Start of Block
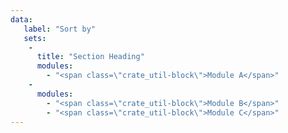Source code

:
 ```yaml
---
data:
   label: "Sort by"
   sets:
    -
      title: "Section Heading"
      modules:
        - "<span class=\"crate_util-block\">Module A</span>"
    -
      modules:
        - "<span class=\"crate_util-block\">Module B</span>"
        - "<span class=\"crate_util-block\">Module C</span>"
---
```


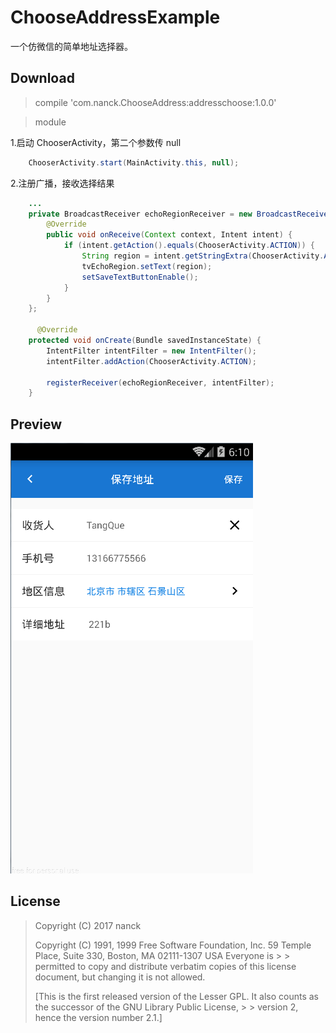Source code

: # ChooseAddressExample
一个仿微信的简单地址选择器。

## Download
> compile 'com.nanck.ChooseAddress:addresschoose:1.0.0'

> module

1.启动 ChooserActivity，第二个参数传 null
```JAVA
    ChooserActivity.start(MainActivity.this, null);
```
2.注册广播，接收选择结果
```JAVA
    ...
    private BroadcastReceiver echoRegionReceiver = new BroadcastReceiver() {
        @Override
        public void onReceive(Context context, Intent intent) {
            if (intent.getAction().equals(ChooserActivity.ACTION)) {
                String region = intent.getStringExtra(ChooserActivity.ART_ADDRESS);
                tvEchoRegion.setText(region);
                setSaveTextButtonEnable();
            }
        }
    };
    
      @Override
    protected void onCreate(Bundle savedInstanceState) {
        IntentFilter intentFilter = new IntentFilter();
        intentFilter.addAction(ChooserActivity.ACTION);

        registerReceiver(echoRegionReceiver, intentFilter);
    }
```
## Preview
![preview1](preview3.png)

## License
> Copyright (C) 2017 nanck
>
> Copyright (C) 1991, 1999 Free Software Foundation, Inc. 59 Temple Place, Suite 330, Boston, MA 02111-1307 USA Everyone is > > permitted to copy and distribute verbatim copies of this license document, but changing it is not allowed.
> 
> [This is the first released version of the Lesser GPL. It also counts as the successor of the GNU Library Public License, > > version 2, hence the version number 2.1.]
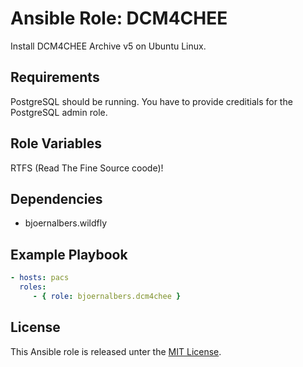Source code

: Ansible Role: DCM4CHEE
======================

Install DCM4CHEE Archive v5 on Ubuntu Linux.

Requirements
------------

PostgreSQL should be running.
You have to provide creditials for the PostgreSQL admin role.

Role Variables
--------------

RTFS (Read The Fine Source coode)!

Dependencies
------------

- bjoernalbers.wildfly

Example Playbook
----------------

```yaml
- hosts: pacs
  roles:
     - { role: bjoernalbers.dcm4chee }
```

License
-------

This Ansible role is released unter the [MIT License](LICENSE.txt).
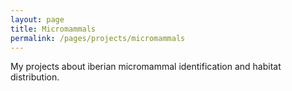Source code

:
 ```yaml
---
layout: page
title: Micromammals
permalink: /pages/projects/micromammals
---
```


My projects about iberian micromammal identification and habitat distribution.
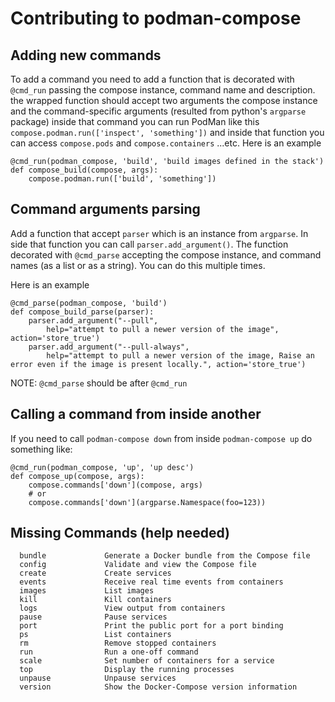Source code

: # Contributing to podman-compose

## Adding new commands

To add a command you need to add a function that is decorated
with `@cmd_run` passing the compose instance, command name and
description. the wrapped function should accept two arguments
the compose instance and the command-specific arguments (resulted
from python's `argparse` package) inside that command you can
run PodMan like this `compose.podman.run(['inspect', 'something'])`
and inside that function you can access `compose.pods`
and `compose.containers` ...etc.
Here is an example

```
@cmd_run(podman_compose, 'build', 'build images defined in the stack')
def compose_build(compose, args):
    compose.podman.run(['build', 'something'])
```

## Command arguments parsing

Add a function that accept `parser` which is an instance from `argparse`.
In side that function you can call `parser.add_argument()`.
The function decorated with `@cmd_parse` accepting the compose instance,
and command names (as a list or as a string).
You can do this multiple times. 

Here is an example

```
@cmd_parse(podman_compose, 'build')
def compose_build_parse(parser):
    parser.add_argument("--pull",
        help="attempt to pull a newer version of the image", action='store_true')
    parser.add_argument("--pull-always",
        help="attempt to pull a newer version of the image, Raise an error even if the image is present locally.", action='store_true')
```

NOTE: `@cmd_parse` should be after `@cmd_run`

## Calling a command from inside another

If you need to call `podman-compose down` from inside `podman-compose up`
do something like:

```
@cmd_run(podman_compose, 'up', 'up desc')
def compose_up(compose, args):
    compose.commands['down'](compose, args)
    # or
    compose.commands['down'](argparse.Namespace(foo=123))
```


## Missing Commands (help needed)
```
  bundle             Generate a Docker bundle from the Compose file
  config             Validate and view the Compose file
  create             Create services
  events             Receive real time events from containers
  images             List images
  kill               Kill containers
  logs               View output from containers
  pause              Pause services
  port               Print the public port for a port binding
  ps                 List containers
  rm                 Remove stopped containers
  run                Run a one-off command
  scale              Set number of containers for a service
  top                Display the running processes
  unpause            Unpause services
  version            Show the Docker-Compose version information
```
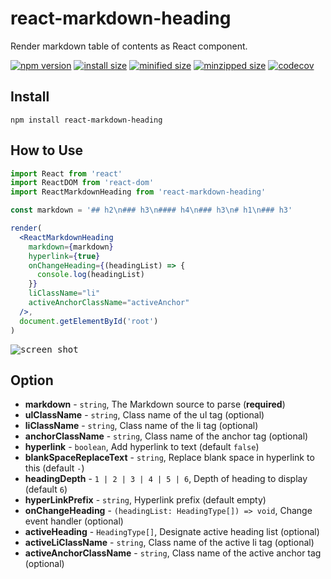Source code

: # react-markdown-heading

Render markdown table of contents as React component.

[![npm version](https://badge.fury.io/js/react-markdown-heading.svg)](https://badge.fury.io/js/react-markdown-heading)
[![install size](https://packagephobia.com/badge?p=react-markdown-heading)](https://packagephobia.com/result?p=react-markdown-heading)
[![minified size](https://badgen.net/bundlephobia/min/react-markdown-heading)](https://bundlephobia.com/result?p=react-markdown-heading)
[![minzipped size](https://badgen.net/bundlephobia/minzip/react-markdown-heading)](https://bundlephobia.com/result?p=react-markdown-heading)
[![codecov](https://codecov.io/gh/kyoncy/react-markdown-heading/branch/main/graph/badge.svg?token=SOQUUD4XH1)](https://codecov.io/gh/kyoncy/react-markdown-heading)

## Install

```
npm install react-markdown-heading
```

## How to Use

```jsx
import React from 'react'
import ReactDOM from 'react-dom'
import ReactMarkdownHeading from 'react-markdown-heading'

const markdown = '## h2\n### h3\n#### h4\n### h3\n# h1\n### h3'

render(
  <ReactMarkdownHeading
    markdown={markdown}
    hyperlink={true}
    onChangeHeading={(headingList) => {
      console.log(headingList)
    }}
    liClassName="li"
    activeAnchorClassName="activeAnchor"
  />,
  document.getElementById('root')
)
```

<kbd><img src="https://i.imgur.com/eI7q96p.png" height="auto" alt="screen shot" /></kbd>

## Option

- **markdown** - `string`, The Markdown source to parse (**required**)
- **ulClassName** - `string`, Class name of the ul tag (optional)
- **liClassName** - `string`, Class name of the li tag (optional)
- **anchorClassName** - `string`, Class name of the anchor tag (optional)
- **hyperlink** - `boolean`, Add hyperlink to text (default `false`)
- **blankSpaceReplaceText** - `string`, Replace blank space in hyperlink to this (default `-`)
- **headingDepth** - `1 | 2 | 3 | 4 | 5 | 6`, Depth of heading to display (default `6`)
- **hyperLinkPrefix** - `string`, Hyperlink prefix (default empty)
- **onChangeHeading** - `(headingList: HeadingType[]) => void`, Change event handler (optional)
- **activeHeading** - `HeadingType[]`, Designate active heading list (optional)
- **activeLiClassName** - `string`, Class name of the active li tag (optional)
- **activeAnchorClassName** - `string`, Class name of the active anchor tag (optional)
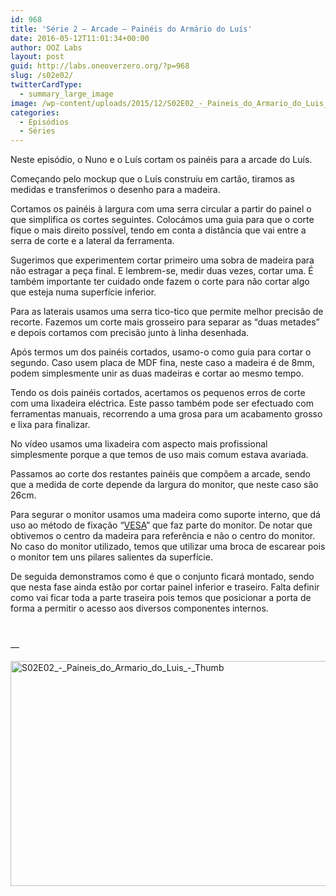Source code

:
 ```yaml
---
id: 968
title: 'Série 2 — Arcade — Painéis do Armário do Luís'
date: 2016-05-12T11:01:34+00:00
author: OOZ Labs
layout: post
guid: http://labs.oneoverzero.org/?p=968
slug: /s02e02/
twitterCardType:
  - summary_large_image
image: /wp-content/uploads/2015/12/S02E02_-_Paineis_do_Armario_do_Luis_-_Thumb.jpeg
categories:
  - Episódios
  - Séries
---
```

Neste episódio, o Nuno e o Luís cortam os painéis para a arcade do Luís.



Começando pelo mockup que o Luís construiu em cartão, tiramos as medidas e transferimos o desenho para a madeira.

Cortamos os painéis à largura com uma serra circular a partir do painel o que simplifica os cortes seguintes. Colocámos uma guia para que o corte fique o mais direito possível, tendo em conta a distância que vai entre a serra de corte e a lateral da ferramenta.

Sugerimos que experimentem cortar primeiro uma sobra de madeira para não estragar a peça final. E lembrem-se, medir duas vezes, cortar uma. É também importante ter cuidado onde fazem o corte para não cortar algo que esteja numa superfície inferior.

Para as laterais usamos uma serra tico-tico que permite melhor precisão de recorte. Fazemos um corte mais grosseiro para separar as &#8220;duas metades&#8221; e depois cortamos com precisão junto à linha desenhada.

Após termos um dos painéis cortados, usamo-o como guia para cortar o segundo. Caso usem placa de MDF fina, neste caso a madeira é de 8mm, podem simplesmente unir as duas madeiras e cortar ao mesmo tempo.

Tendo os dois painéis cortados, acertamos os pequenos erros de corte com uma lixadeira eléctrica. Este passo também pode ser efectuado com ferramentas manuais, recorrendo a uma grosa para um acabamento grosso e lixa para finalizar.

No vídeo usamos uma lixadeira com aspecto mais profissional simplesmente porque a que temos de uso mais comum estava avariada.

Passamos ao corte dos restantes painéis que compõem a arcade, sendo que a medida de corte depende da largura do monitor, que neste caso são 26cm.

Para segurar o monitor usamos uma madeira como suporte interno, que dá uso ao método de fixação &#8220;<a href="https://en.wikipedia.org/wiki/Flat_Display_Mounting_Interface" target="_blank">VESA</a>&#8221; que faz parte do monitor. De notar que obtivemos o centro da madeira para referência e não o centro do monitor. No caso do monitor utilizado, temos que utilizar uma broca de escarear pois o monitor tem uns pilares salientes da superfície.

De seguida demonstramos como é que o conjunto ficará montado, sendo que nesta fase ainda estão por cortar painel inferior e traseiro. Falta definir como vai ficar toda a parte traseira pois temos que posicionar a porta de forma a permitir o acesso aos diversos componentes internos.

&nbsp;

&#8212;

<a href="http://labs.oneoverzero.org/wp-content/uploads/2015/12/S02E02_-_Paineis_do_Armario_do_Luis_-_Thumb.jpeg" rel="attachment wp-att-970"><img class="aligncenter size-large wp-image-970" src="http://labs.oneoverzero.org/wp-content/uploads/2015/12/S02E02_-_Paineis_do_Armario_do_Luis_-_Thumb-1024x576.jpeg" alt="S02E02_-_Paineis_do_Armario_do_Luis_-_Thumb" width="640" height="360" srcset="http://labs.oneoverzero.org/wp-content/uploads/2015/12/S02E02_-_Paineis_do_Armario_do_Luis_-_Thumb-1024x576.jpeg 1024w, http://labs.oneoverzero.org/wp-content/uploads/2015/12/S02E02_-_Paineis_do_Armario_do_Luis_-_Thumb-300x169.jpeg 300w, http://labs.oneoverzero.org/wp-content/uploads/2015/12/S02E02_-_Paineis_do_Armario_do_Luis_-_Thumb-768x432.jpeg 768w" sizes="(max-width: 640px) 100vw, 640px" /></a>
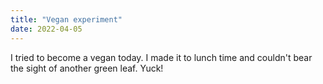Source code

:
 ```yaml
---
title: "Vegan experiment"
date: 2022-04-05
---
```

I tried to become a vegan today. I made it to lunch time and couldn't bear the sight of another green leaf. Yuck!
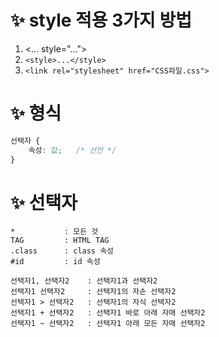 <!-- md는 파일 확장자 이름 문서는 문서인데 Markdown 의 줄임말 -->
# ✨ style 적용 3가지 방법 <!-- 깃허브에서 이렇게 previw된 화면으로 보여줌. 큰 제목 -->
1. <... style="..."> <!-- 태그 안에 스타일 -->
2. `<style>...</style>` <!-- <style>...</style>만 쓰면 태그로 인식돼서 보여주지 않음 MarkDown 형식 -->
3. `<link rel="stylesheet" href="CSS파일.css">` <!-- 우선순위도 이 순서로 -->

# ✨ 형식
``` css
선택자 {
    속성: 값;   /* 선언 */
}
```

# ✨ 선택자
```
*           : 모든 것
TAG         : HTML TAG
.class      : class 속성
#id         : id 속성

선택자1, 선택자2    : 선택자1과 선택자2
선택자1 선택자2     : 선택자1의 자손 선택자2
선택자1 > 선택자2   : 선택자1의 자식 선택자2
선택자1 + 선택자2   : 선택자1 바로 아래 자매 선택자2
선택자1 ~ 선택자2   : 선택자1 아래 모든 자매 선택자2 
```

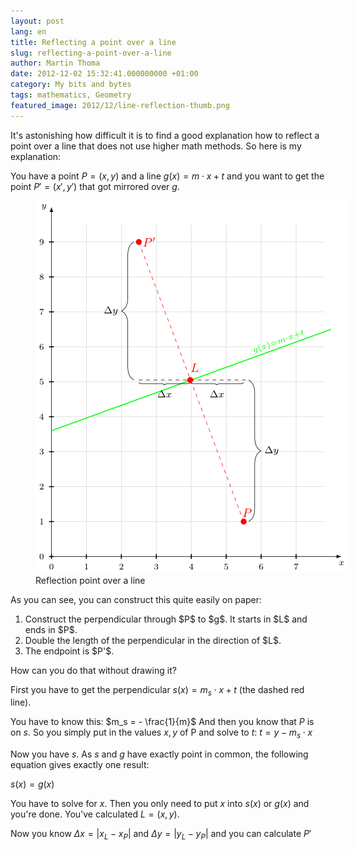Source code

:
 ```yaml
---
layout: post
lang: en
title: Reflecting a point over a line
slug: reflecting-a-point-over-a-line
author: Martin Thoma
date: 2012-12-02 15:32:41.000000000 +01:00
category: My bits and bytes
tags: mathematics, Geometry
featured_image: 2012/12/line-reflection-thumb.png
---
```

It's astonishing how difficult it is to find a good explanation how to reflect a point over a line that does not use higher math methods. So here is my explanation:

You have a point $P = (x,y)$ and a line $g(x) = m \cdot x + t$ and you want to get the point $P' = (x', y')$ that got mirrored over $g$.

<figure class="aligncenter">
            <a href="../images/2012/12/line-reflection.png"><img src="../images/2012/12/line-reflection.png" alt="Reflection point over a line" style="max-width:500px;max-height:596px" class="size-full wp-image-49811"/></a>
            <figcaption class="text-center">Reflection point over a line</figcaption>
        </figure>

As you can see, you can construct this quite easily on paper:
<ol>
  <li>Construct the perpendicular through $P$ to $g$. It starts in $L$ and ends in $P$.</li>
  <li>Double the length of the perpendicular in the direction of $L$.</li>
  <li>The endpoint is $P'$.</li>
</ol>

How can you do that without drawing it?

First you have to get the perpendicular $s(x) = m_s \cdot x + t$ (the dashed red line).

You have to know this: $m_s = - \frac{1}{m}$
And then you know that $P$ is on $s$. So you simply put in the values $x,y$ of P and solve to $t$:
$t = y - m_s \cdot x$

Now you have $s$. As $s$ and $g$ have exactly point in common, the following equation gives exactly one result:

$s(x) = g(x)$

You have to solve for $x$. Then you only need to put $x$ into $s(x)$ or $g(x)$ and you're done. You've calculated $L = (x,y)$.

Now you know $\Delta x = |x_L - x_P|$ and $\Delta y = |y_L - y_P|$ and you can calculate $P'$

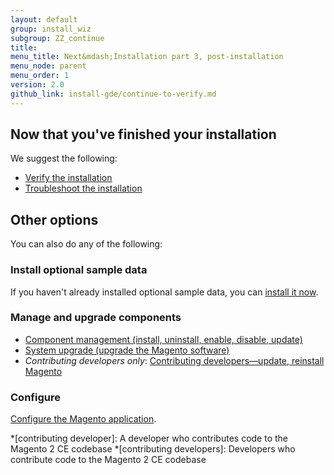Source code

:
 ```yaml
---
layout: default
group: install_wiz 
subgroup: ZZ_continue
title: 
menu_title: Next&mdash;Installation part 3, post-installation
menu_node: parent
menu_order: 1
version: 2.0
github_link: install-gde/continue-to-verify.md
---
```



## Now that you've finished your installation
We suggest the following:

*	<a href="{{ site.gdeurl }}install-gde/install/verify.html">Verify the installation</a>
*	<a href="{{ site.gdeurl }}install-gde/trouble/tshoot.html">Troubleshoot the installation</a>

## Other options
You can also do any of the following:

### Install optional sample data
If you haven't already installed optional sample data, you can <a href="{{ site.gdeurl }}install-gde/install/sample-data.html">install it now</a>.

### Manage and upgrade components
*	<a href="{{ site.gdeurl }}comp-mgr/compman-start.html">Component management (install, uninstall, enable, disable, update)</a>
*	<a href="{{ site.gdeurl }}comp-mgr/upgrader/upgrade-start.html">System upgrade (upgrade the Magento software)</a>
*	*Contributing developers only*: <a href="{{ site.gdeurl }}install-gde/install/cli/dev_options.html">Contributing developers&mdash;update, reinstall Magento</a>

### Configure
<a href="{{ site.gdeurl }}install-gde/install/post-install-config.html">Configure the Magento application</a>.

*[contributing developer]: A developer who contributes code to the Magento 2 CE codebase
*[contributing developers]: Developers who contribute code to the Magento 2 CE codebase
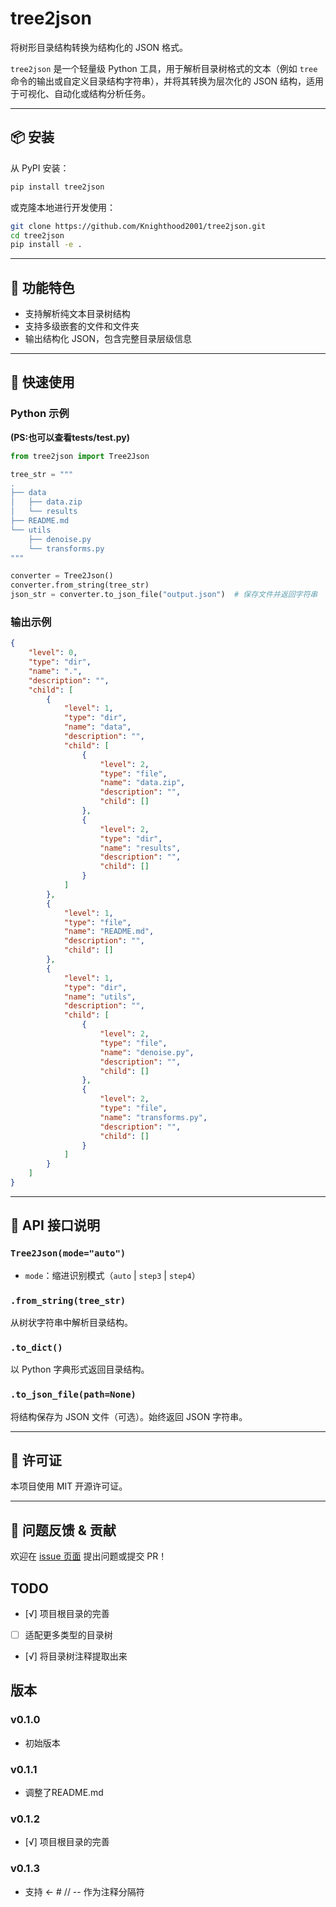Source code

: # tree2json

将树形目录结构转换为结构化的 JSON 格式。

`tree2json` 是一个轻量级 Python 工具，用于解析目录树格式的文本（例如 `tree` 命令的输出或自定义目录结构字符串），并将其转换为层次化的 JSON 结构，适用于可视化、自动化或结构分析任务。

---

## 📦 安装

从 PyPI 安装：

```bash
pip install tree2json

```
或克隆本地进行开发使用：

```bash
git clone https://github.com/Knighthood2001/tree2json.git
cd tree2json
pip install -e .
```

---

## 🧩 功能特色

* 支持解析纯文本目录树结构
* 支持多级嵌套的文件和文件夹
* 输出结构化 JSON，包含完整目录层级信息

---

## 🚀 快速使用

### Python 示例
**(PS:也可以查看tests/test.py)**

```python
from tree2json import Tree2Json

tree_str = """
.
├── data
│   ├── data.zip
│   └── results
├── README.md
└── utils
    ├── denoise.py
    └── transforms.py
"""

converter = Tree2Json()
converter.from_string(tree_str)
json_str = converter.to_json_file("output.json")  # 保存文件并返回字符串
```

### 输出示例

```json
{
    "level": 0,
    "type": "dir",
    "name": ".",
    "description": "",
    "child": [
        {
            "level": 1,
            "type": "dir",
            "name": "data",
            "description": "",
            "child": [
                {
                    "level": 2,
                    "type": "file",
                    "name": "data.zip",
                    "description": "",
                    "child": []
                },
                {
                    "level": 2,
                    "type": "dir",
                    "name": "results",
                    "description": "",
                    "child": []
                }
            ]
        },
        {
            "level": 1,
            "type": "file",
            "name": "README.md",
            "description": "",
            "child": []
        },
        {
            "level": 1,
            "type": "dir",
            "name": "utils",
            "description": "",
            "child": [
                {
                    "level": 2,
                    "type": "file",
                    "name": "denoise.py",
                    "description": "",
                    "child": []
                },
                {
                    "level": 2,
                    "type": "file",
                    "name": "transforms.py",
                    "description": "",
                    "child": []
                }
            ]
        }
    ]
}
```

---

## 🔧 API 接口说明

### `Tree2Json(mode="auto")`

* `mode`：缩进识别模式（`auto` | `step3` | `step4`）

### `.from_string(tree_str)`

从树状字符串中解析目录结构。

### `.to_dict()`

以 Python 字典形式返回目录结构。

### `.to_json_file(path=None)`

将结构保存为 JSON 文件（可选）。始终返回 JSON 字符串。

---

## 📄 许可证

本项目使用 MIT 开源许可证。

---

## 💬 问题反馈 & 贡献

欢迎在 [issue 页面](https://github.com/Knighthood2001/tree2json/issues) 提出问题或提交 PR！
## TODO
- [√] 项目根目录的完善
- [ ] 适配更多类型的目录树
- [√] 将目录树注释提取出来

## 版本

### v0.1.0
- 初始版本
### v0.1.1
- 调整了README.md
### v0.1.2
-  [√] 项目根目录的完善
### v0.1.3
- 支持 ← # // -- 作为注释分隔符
End of Block
#### ABOUT THIS EXERCISE:
Throughout the material above, find lines holding the word "Ansible", then copy them.

#### RESULT OF THE EXERCISE:
: Ansible Role: DCM4CHEE
This Ansible role is released unter the [MIT License](LICENSE.txt).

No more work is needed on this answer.